The cut-throat world of Broadway musicals takes few prisoners and even with a better-than-expected raft of key Tony nominations, Bright Star was extinguished after just four months of performances. Developed out of a musical collaboration between Steve Martin and Edie Brickell called Love Has Come For You, Bright Star forged its idiosyncratic path of bluegrass and other American roots music with an admirable confidence in bucking the commercial norm.
Taking a risk is always, well, risky though, and though I’m quite partial to a bit of country and always keen to see people pushing the boundaries of musical theatre, the Original Broadway Cast Recording does offer up some clues as to why Bright Star might not have caught fire. There’s no doubting the truthfulness of the music, played with a vast array of finely stringed instruments from banjo to fiddle to autoharp, but adherence to such an authentic song-writing template means you do get a sense of repetitiveness kicking in.
So the shiny brightness of much of the score bleeds into one song after the next and Martin and Brickell seem content to cultivate mood rather than meaning through their music, few of the tracks have genuine narrative drive to them, preferring instead to act as reminders to the plot and offering broad brushstrokes of characterisation rather than any real sense of insight or depth. That said, it’s tough to give a sense of 2 different timelines though music alone, as the show works its dual path.

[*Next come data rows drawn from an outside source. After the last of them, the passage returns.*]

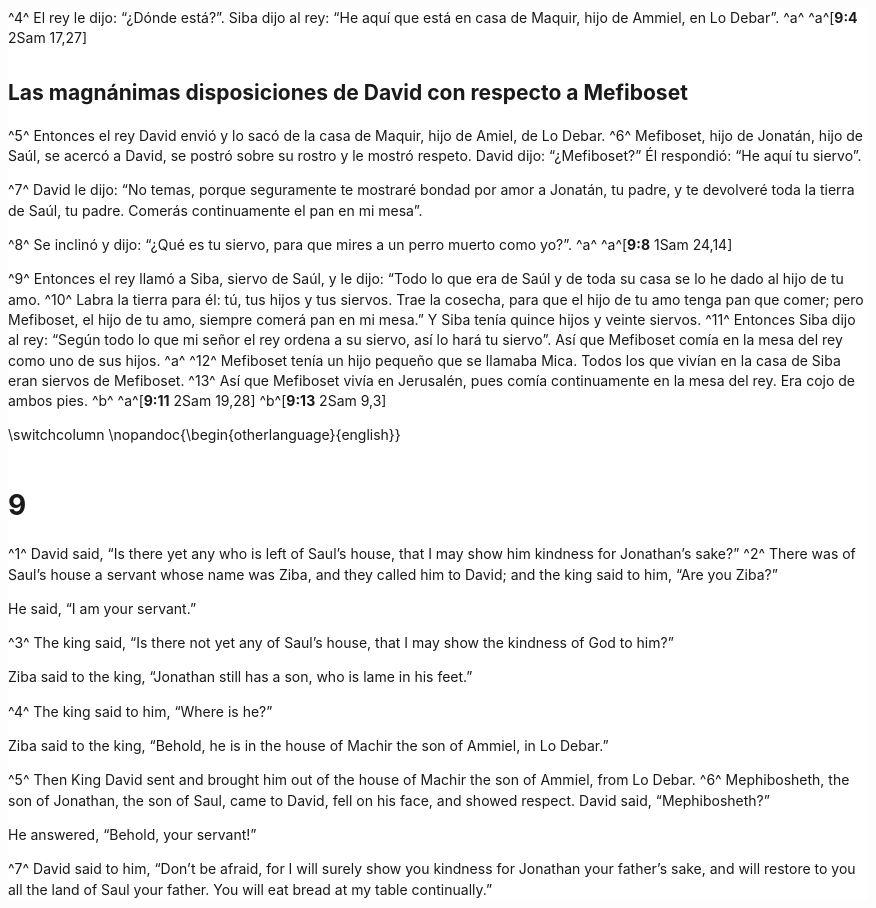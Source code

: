 ^4^ El rey le dijo: “¿Dónde está?”. Siba dijo al rey: “He aquí que está en casa de Maquir, hijo de Ammiel, en Lo Debar”. ^a^
^a^[**9:4** 2Sam 17,27]

## Las magnánimas disposiciones de David con respecto a Mefiboset
^5^ Entonces el rey David envió y lo sacó de la casa de Maquir, hijo de Amiel, de Lo Debar. ^6^ Mefiboset, hijo de Jonatán, hijo de Saúl, se acercó a David, se postró sobre su rostro y le mostró respeto. David dijo: “¿Mefiboset?” Él respondió: “He aquí tu siervo”.

^7^ David le dijo: “No temas, porque seguramente te mostraré bondad por amor a Jonatán, tu padre, y te devolveré toda la tierra de Saúl, tu padre. Comerás continuamente el pan en mi mesa”.

^8^ Se inclinó y dijo: “¿Qué es tu siervo, para que mires a un perro muerto como yo?”. ^a^
^a^[**9:8** 1Sam 24,14]

^9^ Entonces el rey llamó a Siba, siervo de Saúl, y le dijo: “Todo lo que era de Saúl y de toda su casa se lo he dado al hijo de tu amo. ^10^ Labra la tierra para él: tú, tus hijos y tus siervos. Trae la cosecha, para que el hijo de tu amo tenga pan que comer; pero Mefiboset, el hijo de tu amo, siempre comerá pan en mi mesa.” Y Siba tenía quince hijos y veinte siervos. ^11^ Entonces Siba dijo al rey: “Según todo lo que mi señor el rey ordena a su siervo, así lo hará tu siervo”. Así que Mefiboset comía en la mesa del rey como uno de sus hijos. ^a^ ^12^ Mefiboset tenía un hijo pequeño que se llamaba Mica. Todos los que vivían en la casa de Siba eran siervos de Mefiboset. ^13^ Así que Mefiboset vivía en Jerusalén, pues comía continuamente en la mesa del rey. Era cojo de ambos pies. ^b^
^a^[**9:11** 2Sam 19,28] ^b^[**9:13** 2Sam 9,3]

\switchcolumn
\nopandoc{\begin{otherlanguage}{english}}

# 9
^1^ David said, “Is there yet any who is left of Saul’s house, that I may show him kindness for Jonathan’s sake?” ^2^ There was of Saul’s house a servant whose name was Ziba, and they called him to David; and the king said to him, “Are you Ziba?” 

He said, “I am your servant.” 

^3^ The king said, “Is there not yet any of Saul’s house, that I may show the kindness of God to him?” 

Ziba said to the king, “Jonathan still has a son, who is lame in his feet.” 

^4^ The king said to him, “Where is he?” 

Ziba said to the king, “Behold, he is in the house of Machir the son of Ammiel, in Lo Debar.” 

^5^ Then King David sent and brought him out of the house of Machir the son of Ammiel, from Lo Debar. ^6^ Mephibosheth, the son of Jonathan, the son of Saul, came to David, fell on his face, and showed respect. David said, “Mephibosheth?” 

He answered, “Behold, your servant!” 

^7^ David said to him, “Don’t be afraid, for I will surely show you kindness for Jonathan your father’s sake, and will restore to you all the land of Saul your father. You will eat bread at my table continually.”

There are moments when this does happen – Hannah Elless’ ‘Asheville’ is a glorious moment of musical theatre, an all-too-rare instance of when its unique power is harnessed for story-telling good, she also shines in a quiet diet ‘Always Will’ with AJ Shiveley. Bright Star’s stand-out performer is Carmen Cusack though, a Broadway debutant (another risk), expertly navigating an effective path between bluegrass and Broadway, the gently affecting ‘If You Knew My Story’ to the almost gospel fervour ‘At Long Last’.
A strong piece of music then, rather than musical theatre per se, in this format at least. The niche nature of the music means I don’t imagine we’ll see a major production of Bright Star in the UK anytime soon but a fringe production that is allowed to play a little with the show could well be the ticket.